How many of you really knew that blog was a combination of web and log? That’s so crazy! But aside from that, the first line in the piece that struck me was “As you read a log, you have the curious sense of moving backward in time as you move forward in pages—the opposite of a book.” I found that idea fascinating…and puzzling – I literally had to think of how that makes sense! Another thing that I found engaging was the comparison of a blog and diary. When we met in our little blog groups, Amy, Gabriella and I were discussing how sometimes it’s hard to just write a blog because it felt like writing a diary/keeping a journal. This piece really opened my eyes into how different they really were, because a blog is instantly public and “transforms this most personal and retrospective of forms into a painfully public and immediate one.” And not only that, but readers respond! “They were more brutal than any editor, more persnickety than any copy editor, and more emotionally unstable than any colleague.” Brutal feedback is not one of the side-effects of a diary!

Some of the most effective parts of Sullivan’s work, according to me, were his comparisons of what blogging is really made of.  Some examples that resonated with me follow: “Blogging is therefore to writing what extreme sports are to athletics: more free-form, more accident-prone, less formal, more alive. It is, in many ways, writing out loud.” “A blogger splashes gamely into a subject and dares the sources to come to him.” “He is similar in this way to the host of a dinner party. He can provoke discussion or take a position, even passionately, but he also must create an atmosphere in which others want to participate.” And one of my favorites “ There are times, in fact, when a blogger feels less like a writer than an online disc jockey, mixing samples of tunes and generating new melodies through mashups while also making his own music. He is both artist and producer—and the beat always goes on.”

I think another part of his piece that I found touching was his subtle advice. “Blogging requires an embrace of such hazards, a willingness to fall off the trapeze rather than fail to make the leap,” exhibiting the high-risk level involved in blogging. I also really appreciated his comment on how blogging rewards brevity and immediacy, because that’s one of the main differences between blogging and other writing mediums.

“You can’t have blogger’s block. You have to express yourself now, while your emotions roil, while your temper flares, while your humor lasts.” I loved this line because it really shows why blogging is so addictive is for some people…its an immediate way to get your thoughts out to the world.

The other two pieces, both called “Why I Write” were both amusing as well. I thought Orwell’s theory on the 4 great motives of writing: (i) Egoism (ii) Aesthetic Enthusiasm (iii) Historical Impulse (iv) Political Purpose, was very interesting. I found myself remembering various pieces of writing and trying to assess what motives the writer might have been influenced by at the time. I found Didion’s piece very refreshing and the concept of how the pictures in his mind dictate the turns his pieces take greatly resonated with me.

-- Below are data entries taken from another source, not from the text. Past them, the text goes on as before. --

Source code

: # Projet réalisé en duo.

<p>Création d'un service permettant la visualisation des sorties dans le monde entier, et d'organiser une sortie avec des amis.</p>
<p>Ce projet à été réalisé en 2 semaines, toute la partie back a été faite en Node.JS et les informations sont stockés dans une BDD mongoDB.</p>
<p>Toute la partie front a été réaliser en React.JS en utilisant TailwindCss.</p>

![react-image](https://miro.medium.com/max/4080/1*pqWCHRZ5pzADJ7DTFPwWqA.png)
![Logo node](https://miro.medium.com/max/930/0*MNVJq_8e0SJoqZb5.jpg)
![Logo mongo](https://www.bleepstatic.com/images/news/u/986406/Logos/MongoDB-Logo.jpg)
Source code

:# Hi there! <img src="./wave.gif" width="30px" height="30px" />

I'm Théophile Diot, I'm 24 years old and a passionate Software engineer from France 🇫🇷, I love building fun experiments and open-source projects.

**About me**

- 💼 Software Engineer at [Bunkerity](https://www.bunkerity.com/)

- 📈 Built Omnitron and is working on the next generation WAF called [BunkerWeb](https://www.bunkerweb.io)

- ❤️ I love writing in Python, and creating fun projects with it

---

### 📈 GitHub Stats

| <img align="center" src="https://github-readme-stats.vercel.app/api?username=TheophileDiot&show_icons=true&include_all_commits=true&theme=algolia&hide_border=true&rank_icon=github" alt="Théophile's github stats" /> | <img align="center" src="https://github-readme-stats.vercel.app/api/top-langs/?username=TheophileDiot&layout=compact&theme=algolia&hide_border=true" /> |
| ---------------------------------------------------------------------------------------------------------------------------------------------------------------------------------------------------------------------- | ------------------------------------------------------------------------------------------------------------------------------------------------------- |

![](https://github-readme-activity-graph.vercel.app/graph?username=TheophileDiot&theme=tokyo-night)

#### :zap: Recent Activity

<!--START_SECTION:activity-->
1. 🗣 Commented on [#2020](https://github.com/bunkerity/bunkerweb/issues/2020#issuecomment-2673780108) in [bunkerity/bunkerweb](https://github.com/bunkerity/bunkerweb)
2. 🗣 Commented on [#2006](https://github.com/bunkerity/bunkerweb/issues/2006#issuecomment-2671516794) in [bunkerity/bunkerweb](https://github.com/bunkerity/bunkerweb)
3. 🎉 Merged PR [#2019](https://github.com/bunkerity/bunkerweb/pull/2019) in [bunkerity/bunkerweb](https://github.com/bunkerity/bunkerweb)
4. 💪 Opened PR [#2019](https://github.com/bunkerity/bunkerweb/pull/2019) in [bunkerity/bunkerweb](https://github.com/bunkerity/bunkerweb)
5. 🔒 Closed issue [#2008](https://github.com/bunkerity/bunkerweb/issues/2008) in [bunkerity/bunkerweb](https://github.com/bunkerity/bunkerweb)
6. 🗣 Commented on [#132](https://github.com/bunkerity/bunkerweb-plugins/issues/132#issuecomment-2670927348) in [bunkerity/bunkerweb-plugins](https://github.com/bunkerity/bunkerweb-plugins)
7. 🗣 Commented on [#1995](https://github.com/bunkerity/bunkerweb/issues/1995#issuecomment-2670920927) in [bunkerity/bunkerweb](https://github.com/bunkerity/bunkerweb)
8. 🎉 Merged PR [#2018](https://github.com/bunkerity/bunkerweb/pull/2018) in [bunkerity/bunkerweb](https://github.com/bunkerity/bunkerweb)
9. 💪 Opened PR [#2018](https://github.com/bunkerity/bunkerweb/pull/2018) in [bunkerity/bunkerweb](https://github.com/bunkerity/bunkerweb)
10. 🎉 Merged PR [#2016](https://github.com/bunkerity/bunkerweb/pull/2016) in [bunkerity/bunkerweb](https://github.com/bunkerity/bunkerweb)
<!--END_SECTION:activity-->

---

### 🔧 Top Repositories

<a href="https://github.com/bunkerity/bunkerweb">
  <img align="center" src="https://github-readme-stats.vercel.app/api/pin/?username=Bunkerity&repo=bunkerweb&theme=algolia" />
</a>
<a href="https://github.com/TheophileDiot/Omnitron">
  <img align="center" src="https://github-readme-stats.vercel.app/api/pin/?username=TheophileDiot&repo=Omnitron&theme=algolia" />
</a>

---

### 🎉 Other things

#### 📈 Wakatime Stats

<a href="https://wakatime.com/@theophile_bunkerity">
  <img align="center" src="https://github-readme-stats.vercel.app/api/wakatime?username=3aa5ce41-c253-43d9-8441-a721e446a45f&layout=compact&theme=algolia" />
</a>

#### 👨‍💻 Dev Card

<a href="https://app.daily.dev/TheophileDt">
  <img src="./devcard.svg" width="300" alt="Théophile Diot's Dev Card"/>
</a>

These are a few of my thoughts on the three reading pieces assigned for this week!

Ciao for now! 🙂

One thought to “So Why Do You Write?”

  1. Khushi, I am totally agreeing with you that Sullivan’s piece on blogs (web+log=blog? You’re right, I never knew that!) was eye-opening. The idea of a log being seemingly in reverse also made me think about the positioning of a blog. To me, an academic paper seems straightforward and linear: you answer the prompt, give it to a professor for grading, and that is that. A blog, however, doesn’t seem to function in that same way-but rather once a blog post is out there, an intricate web begins to form. Almost like one of those web diagrams, one post creates several offshoots from other commenters, other bloggers, etc. The audience goes beyond one reader (i.e. your professor)–and into the blog-o-sphere. This participatory and collaborative vibe goes way beyond any linear or one-to-one reader/writer combos that I am used to in school, and is really refreshing.